Как вы обычно выбираете, что посмотреть в кино?
Абсолютно интуитивно: я интуит во всех смыслах. Например, сегодня я хочу посмотреть «Любовника» Валерия Тодоровского (2002) или какую-то сказку, или вообще мультик диснеевский, а завтра – Бергмана. Не выбираю кино только потому, что оно новое или популярное.
А из классики кино что-то любите? Рискну предположить – французская новая волна, Годар…?
Да-а-а, «Женщина есть женщина» (1961), «Жить своей жизнью» (1962), «На последнем дыхании» (1960) – обожаю!
Вернёмся к старым мастерам. С кем из театральных или кинолегенд прошлого вы хотели бы встретиться на одной сцене или съёмочной площадке?
Когда я училась в институте, то много слышала про Анатолия Александровича Васильева и, конечно же, хотела с ним встретиться. И произошло чудо: он пришёл к нам в Академию на 10 дней вести лабораторию. Я слушала его с упоением! Мы тогда ещё не знали, что будет спектакль. Ой, расскажу маленький секрет (улыбается). Когда закончилась лаборатория, мы вдвоём с Христиной (Полуяновой, исполнительницей роли Сони в «Сценах из деревенской жизни») вышли и начали разговаривать: «Как бы было здорово, если бы случился спектакль по “Дяде Ване”!»…
То есть это вы вдвоём его наколдовали?!
Да! (смеётся) Мы с ней так и сказали: «Давай наколдуем!» И через год, когда мы и думать об этом забыли, вдруг Мария Львовна Апексимова (Шмаевич) говорит, что есть мысль с этим работать. Мы с Христиной естественно переглянулись и подмигнули друг другу.
А ещё, если говорить о мастерах, я с детства была влюблена в Никиту Сергеевича Михалкова: «Бесприданница», «Сибирский цирюльник»… его фильмами я засматривалась, когда ещё не думала быть актрисой.
НАЧАЛО
А когда вы решили стать актрисой или впервые об этом задумались?
В моей жизни всегда всё так странно происходит… Мне кажется (и это опять про внутреннее знание априори), что я всегда знала, что буду актрисой – ещё с детского садика. Я пришла в новый сад в пять лет, а там что-то к выступлению готовили, и у одной девочки не очень получалось. Давайте, говорят, новенькую посмотрим, попробуем. И я всё сделала как надо и с тех пор играла на всех праздниках все главные роли, меня даже награждали на выпускном как «приму нашего детского сада» (смеётся).

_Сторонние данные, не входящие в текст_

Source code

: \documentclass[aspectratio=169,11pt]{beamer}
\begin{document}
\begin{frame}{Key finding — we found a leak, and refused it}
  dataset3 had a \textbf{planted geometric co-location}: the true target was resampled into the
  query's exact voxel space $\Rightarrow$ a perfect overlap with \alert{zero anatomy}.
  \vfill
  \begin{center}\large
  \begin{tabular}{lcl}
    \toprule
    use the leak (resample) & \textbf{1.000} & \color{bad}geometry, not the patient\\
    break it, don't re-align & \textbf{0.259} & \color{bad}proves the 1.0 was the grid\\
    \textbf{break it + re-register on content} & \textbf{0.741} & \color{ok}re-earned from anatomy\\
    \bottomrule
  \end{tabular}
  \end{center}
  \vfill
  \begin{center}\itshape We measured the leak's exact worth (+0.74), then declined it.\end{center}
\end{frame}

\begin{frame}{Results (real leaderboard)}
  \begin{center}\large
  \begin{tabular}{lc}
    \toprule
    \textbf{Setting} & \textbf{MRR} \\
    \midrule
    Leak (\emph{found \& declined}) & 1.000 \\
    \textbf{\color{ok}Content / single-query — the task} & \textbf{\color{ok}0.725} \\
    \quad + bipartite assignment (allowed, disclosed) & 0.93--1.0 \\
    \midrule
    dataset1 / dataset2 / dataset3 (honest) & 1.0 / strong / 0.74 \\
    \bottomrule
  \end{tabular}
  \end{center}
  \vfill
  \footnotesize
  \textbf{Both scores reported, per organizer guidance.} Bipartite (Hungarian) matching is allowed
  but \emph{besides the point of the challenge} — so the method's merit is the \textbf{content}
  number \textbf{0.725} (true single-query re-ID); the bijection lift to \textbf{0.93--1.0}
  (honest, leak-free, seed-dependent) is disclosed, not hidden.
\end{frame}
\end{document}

Классическая путёвка в жизнь!
Да-да! Но потом всё это забылось. Я пошла в школу, училась в физмат-классе, думала, что буду юристом или пойду в технический вуз. К этому всё и шло: из Новосибирска к нам приезжали разные вузы, мы писали вступительные экзамены, и у меня уже была пара бюджетных мест, на которые я могла пойти. Но как раз в старших классах я записалась в театральную студию в нашем городочке, стала туда ходить и начала поглядывать в сторону театра.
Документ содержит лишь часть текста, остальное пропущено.